YOUR INSTRUCTIONS: Which lines in the listing below contain the word "cool"? Copy each one.

PROVIDED INFORMATION:
----------------------------------------

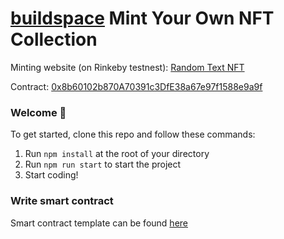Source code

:# [buildspace](https://buildspace.so/) Mint Your Own NFT Collection
Minting website (on Rinkeby testnest): [Random Text NFT](https://nft-minting-testing.herokuapp.com/)

Contract: [0x8b60102b870A70391c3DfE38a67e97f1588e9a9f](https://rinkeby.etherscan.io/address/0x343a70b7bdf4cb57952e53c6b74699a3e05b3864)

### **Welcome 👋**
To get started, clone this repo and follow these commands:

1. Run `npm install` at the root of your directory
2. Run `npm run start` to start the project
3. Start coding!


### Write smart contract ### 
Smart contract template can be found [here](https://github.com/AnsenHuang14/NFT-Smart-Contract-Example)
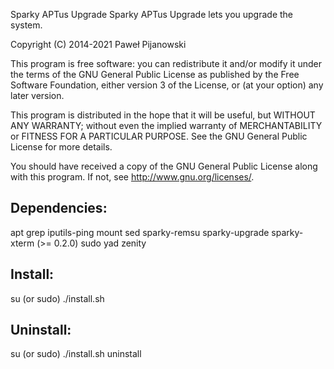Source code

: Sparky APTus Upgrade
Sparky APTus Upgrade lets you upgrade the system.

Copyright (C) 2014-2021 Paweł Pijanowski

This program is free software: you can redistribute it and/or modify
it under the terms of the GNU General Public License as published by
the Free Software Foundation, either version 3 of the License, or
(at your option) any later version.

This program is distributed in the hope that it will be useful,
but WITHOUT ANY WARRANTY; without even the implied warranty of
MERCHANTABILITY or FITNESS FOR A PARTICULAR PURPOSE.  See the
GNU General Public License for more details.

You should have received a copy of the GNU General Public License
along with this program.  If not, see <http://www.gnu.org/licenses/>.

Dependencies:
-------------
apt
grep
iputils-ping
mount
sed
sparky-remsu
sparky-upgrade
sparky-xterm (>= 0.2.0)
sudo
yad
zenity

Install:
-------------
su (or sudo) 
./install.sh

Uninstall:
-------------
su (or sudo)
./install.sh uninstall
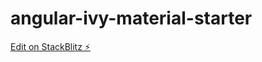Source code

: # angular-ivy-material-starter

[Edit on StackBlitz ⚡️](https://stackblitz.com/edit/angular-ivy-ihkvpi)

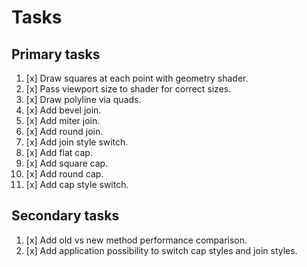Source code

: ﻿# Tasks

## Primary tasks

1.  [x] Draw squares at each point with geometry shader.
2.  [x] Pass viewport size to shader for correct sizes.
3.  [x] Draw polyline via quads.
4.  [x] Add bevel join.
5.  [x] Add miter join.
6.  [x] Add round join.
7.  [x] Add join style switch.
8.  [x] Add flat cap.
9.  [x] Add square cap.
10. [x] Add round cap.
11. [x] Add cap style switch.

## Secondary tasks

1. [x] Add old vs new method performance comparison.
2. [x] Add application possibility to switch cap styles and join styles.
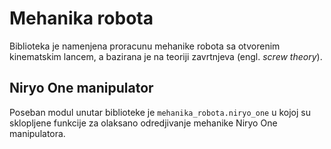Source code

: # Mehanika robota
Biblioteka je namenjena proracunu mehanike robota sa otvorenim kinematskim lancem, a bazirana je na teoriji zavrtnjeva (engl. *screw theory*).

## Niryo One manipulator
Poseban modul unutar biblioteke je `mehanika_robota.niryo_one` u kojoj su sklopljene funkcije za olaksano odredjivanje mehanike Niryo One manipulatora. 

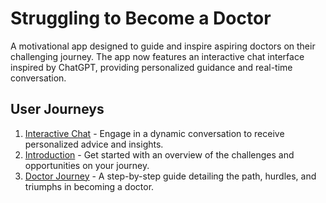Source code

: # Struggling to Become a Doctor

A motivational app designed to guide and inspire aspiring doctors on their challenging journey. The app now features an interactive chat interface inspired by ChatGPT, providing personalized guidance and real-time conversation.

## User Journeys

1. [Interactive Chat](docs/journeys/interactive-chat.md) - Engage in a dynamic conversation to receive personalized advice and insights.
2. [Introduction](docs/journeys/introduction.md) - Get started with an overview of the challenges and opportunities on your journey.
3. [Doctor Journey](docs/journeys/doctor-journey.md) - A step-by-step guide detailing the path, hurdles, and triumphs in becoming a doctor.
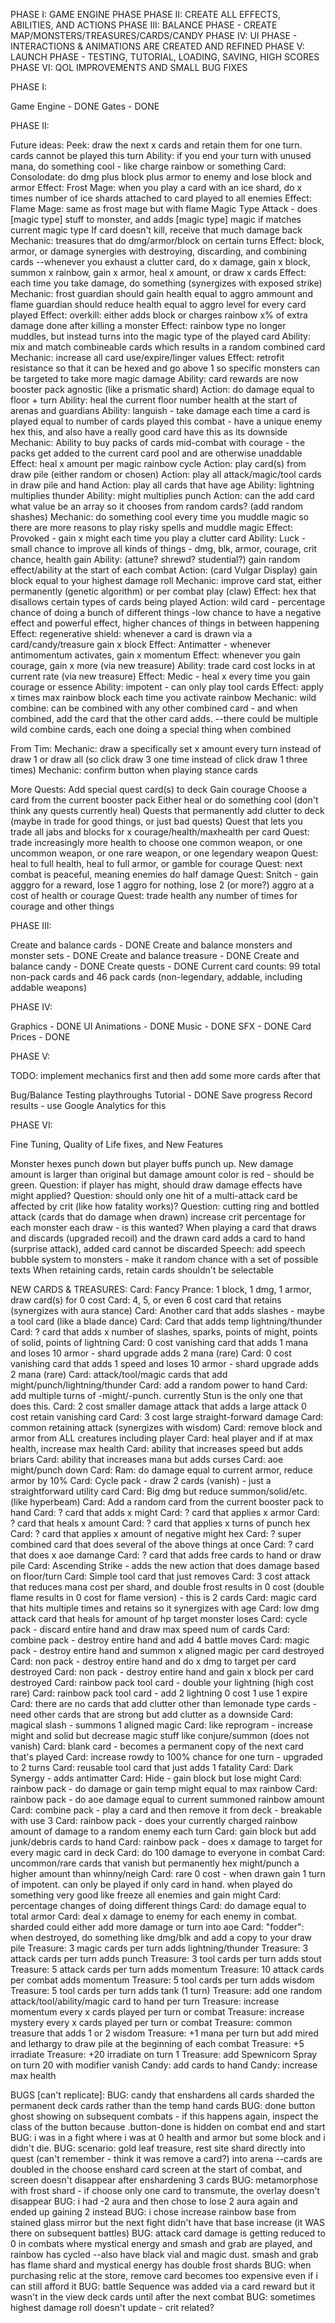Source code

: 
PHASE I: GAME ENGINE PHASE
PHASE II: CREATE ALL EFFECTS, ABILITIES, AND ACTIONS
PHASE III: BALANCE PHASE - CREATE MAP/MONSTERS/TREASURES/CARDS/CANDY
PHASE IV: UI PHASE - INTERACTIONS & ANIMATIONS ARE CREATED AND REFINED
PHASE V: LAUNCH PHASE - TESTING, TUTORIAL, LOADING, SAVING, HIGH SCORES
PHASE VI: QOL IMPROVEMENTS AND SMALL BUG FIXES


PHASE I:

Game Engine - DONE
Gates - DONE


PHASE II:

Future ideas:
Peek: draw the next x cards and retain them for one turn. cards cannot be played this turn
Ability: if you end your turn with unused mana, do something cool - like charge rainbow or something
Card: Consolodate: do dmg plus block plus armor to enemy and lose block and armor
Effect: Frost Mage: when you play a card with an ice shard, do x times number of ice shards attached to card played to all enemies
Effect: Flame Mage: same as frost mage but with flame
Magic Type Attack - does [magic type] stuff to monster, and adds [magic type] magic if matches current magic type
If card doesn't kill, receive that much damage back
Mechanic: treasures that do dmg/armor/block on certain turns
Effect: block, armor, or damage synergies with destroying, discarding, and combining cards
--whenever you exhaust a clutter card, do x damage, gain x block, summon x rainbow, gain x armor, heal x amount, or draw x cards
Effect: each time you take damage, do something (synergizes with exposed strike)
Mechanic: frost guardian should gain health equal to aggro ammount and flame guardian should reduce health equal to aggro level for every card played
Effect: overkill: either adds block or charges rainbow x% of extra damage done after killing a monster
Effect: rainbow type no longer muddles, but instead turns into the magic type of the played card
Ability: mix and match combineable cards which results in a random combined card
Mechanic: increase all card use/expire/linger values
Effect: retrofit resistance so that it can be hexed and go above 1 so specific monsters can be targeted to take more magic damage
Ability: card rewards are now booster pack agnostic (like a prismatic shard)
Action: do damage equal to floor + turn
Ability: heal the current floor number health at the start of arenas and guardians
Ability: languish - take damage each time a card is played equal to number of cards played this combat - have a unique enemy hex this, and also have a really good card have this as its downside
Mechanic: Ability to buy packs of cards mid-combat with courage - the packs get added to the current card pool and are otherwise unaddable
Effect: heal x amount per magic rainbow cycle
Action: play card(s) from draw pile (either random or chosen)
Action: play all attack/magic/tool cards in draw pile and hand
Action: play all cards that have age
Ability: lightning multiplies thunder
Ability: might multiplies punch
Action: can the add card what value be an array so it chooses from random cards? (add random shashes)
Mechanic: do something cool every time you muddle magic so there are more reasons to play risky spells and muddle magic
Effect: Provoked - gain x might each time you play a clutter card
Ability: Luck - small chance to improve all kinds of things - dmg, blk, armor, courage, crit chance, health gain
Ability: (attune? shrewd? studential?) gain random effect/ability at the start of each combat
Action: (card Vulgar Display) gain block equal to your highest damage roll
Mechanic: improve card stat, either permanently (genetic algorithm) or per combat play (claw)
Effect: hex that disallows certain types of cards being played
Action: wild card - percentage chance of doing a bunch of different things
-low chance to have a negative effect and powerful effect, higher chances of things in between happening
Effect: regenerative shield: whenever a card is drawn via a card/candy/treasure gain x block
Effect: Antimatter - whenever antimomentum activates, gain x momentum
Effect: whenever you gain courage, gain x more (via new treasure)
Ability: trade card cost locks in at current rate (via new treasure)
Effect: Medic - heal x every time you gain courage or essence
Ability: impotent - can only play tool cards
Effect: apply x times max rainbow block each time you activate rainbow
Mechanic: wild combine: can be combined with any other combined card - and when combined, add the card that the other card adds.
--there could be multiple wild combine cards, each one doing a special thing when combined




From Tim:
Mechanic: draw a specifically set x amount every turn instead of draw 1 or draw all (so click draw 3 one time instead of click draw 1 three times)
Mechanic: confirm button when playing stance cards



More Quests:
Add special quest card(s) to deck
Gain courage
Choose a card from the current booster pack
Either heal or do something cool (don't think any quests currently heal)
Quests that permanently add clutter to deck (maybe in trade for good things, or just bad quests)
Quest that lets you trade all jabs and blocks for x courage/health/maxhealth per card
Quest: trade increasingly more health to choose one common weapon, or one uncommon weapon, or one rare weapon, or one legendary weapon
Quest: heal to full health, heal to full armor, or gamble for courage
Quest: next combat is peaceful, meaning enemies do half damage
Quest: Snitch - gain agggro for a reward, lose 1 aggro for nothing, lose 2 (or more?) aggro at a cost of health or courage
Quest: trade health any number of times for courage and other things



PHASE III:

Create and balance cards - DONE
Create and balance monsters and monster sets - DONE
Create and balance treasure - DONE
Create and balance candy - DONE
Create quests - DONE
Current card counts: 99 total non-pack cards and 46 pack cards (non-legendary, addable, including addable weapons)


PHASE IV:

Graphics - DONE
UI Animations - DONE
Music - DONE
SFX - DONE
Card Prices - DONE


PHASE V:




TODO: implement mechanics first and then add some more cards after that


Bug/Balance Testing playthroughs
Tutorial	- DONE
Save progress
Record results - use Google Analytics for this



PHASE VI:

Fine Tuning, Quality of Life fixes, and New Features

Monster hexes punch down but player buffs punch up. New damage amount is larger than original but damage amount color is red - should be green.
Question: if player has might, should draw damage effects have might applied?
Question: should only one hit of a multi-attack card be affected by crit (like how fatality works)?
Question: cutting ring and bottled attack (cards that do damage when drawn) increase crit percentage for each monster each draw - is this wanted?
When playing a card that draws and discards (upgraded recoil) and the drawn card adds a card to hand (surprise attack), added card cannot be discarded
Speech: add speech bubble system to monsters - make it random chance with a set of possible texts
When retaining cards, retain cards shouldn't be selectable


NEW CARDS & TREASURES:
Card: Fancy Prance: 1 block, 1 dmg, 1 armor, draw card(s) for 0 cost
Card: 4, 5, or even 6 cost card that retains (synergizes with aura stance)
Card: Another card that adds slashes - maybe a tool card (like a blade dance)
Card: Card that adds temp lightning/thunder
Card: ? card that adds x number of slashes, sparks, points of might, points of solid, points of lightning
Card: 0 cost vanishing card that adds 1 mana and loses 10 armor - shard upgrade adds 2 mana (rare)
Card: 0 cost vanishing card that adds 1 speed and loses 10 armor - shard upgrade adds 2 mana (rare)
Card: attack/tool/magic cards that add might/punch/lightning/thunder
Card: add a random power to hand
Card: add multiple turns of -might/-punch. currently Stun is the only one that does this.
Card: 2 cost smaller damage attack that adds a large attack 0 cost retain vanishing card
Card: 3 cost large straight-forward damage
Card: common retaining attack (synergizes with wisdom)
Card: remove block and armor from ALL creatures including player
Card: heal player and if at max health, increase max health
Card: ability that increases speed but adds briars
Card: ability that increases mana but adds curses
Card: aoe might/punch down
Card: Ram: do damage equal to current armor, reduce armor by 10%
Card: Cycle pack - draw 2 cards (vanish) - just a straightforward utility card
Card: Big dmg but reduce summon/solid/etc. (like hyperbeam)
Card: Add a random card from the current booster pack to hand
Card: ? card that adds x might
Card: ? card that applies x armor
Card: ? card that heals x amount
Card: ? card that applies x turns of punch hex
Card: ? card that applies x amount of negative might hex
Card: ? super combined card that does several of the above things at once
Card: ? card that does x aoe damange
Card: ? card that adds free cards to hand or draw pile
Card: Ascending Strike - adds the new action that does damage based on floor/turn
Card: Simple tool card that just removes
Card: 3 cost attack that reduces mana cost per shard, and double frost results in 0 cost (double flame results in 0 cost for flame version) - this is 2 cards
Card: magic card that hits multiple times and retains so it synergizes with age
Card: low dmg attack card that heals for amount of hp target monster loses
Card: cycle pack - discard entire hand and draw max speed num of cards
Card: combine pack - destroy entire hand and add 4 battle moves
Card: magic pack - destroy entire hand and summon x aligned magic per card destroyed
Card: non pack - destroy entire hand and do x dmg to target per card destroyed
Card: non pack - destroy entire hand and gain x block per card destroyed
Card: rainbow pack tool card - double your lightning (high cost rare)
Card: rainbow pack tool card - add 2 lightning 0 cost 1 use 1 expire
Card: there are no cards that add clutter other than lemonade type cards - need other cards that are strong but add clutter as a downside
Card: magical slash - summons 1 aligned magic
Card: like reprogram - increase might and solid but decrease magic stuff like conjure/summon (does not vanish)
Card: blank card - becomes a permanent copy of the next card that's played
Card: increase rowdy to 100% chance for one turn - upgraded to 2 turns
Card: reusable tool card that just adds 1 fatality
Card: Dark Synergy - adds antimatter
Card: Hide - gain block but lose might
Card: rainbow pack - do damage or gain temp might equal to max rainbow
Card: rainbow pack - do aoe damage equal to current summoned rainbow amount
Card: combine pack - play a card and then remove it from deck - breakable with use 3
Card: rainbow pack - does your currently charged rainbow amount of damage to a random enemy each turn
Card: gain block but add junk/debris cards to hand
Card: rainbow pack - does x damage to target for every magic card in deck
Card: do 100 damage to everyone in combat
Card: uncommon/rare cards that vanish but permanently hex might/punch a higher amount than whinny/neigh
Card: rare 0 cost - when drawn gain 1 turn of impotent. can only be played if only card in hand. when played do something very good like freeze all enemies and gain might
Card: percentage changes of doing different things
Card: do damage equal to total armor
Card: deal x damage to enemy for each enemy in combat. sharded could either add more damage or turn into aoe
Card: "fodder": when destroyed, do something like dmg/blk and add a copy to your draw pile
Treasure: 3 magic cards per turn adds lightning/thunder
Treasure: 3 attack cards per turn adds punch
Treasure: 3 tool cards per turn adds stout
Treasure: 5 attack cards per turn adds momentum
Treasure: 10 attack cards per combat adds momentum
Treasure: 5 tool cards per turn adds wisdom
Treasure: 5 tool cards per turn adds tank (1 turn)
Treasure: add one random attack/tool/ability/magic card to hand per turn
Treasure: increase momentum every x cards played per turn or combat
Treasure: increase mystery every x cards played per turn or combat
Treasure: common treasure that adds 1 or 2 wisdom
Treasure: +1 mana per turn but add mired and lethargy to draw pile at the beginning of each combat
Treasure: +5 irradiate
Treasure: +20 irradiate on turn 1
Treasure: add Spewnicorn Spray on turn 20 with modifier vanish
Candy: add cards to hand
Candy: increase max health




BUGS [can't replicate]:
BUG: candy that enshardens all cards sharded the permanent deck cards rather than the temp hand cards
BUG: done button ghost showing on subsequent combats - if this happens again, inspect the class of the button because .button-done is hidden on combat end and start
BUG: i was in a fight where i was at 0 health and armor but some block and i didn't die.
BUG: scenario: gold leaf treasure, rest site shard directly into quest (can't remember - think it was remove a card?) into arena
--cards are doubled in the choose enshard card screen at the start of combat, and screen doesn't disappear after enshardening 3 cards
BUG: metamorphose with frost shard - if choose only one card to transmute, the overlay doesn't disappear
BUG: i had -2 aura and then chose to lose 2 aura again and ended up gaining 2 instead
BUG: i chose increase rainbow base from stained glass mirror but the next fight didn't have that base increase (it WAS there on subsequent battles)
BUG: attack card damage is getting reduced to 0 in combats where mystical energy and smash and grab are played, and rainbow has cycled
--also have black vial and magic dust. smash and grab has flame shard and mystical energy has double frost shards
BUG: when purchasing relic at the store, remove card becomes too expensive even if i can still afford it
BUG: battle Sequence was added via a card reward but it wasn't in the view deck cards until after the next combat
BUG: sometimes highest damage roll doesn't update - crit related?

----------------------------------------

SOLUTION:
Ability: if you end your turn with unused mana, do something cool - like charge rainbow or something
Mechanic: do something cool every time you muddle magic so there are more reasons to play risky spells and muddle magic
Either heal or do something cool (don't think any quests currently heal)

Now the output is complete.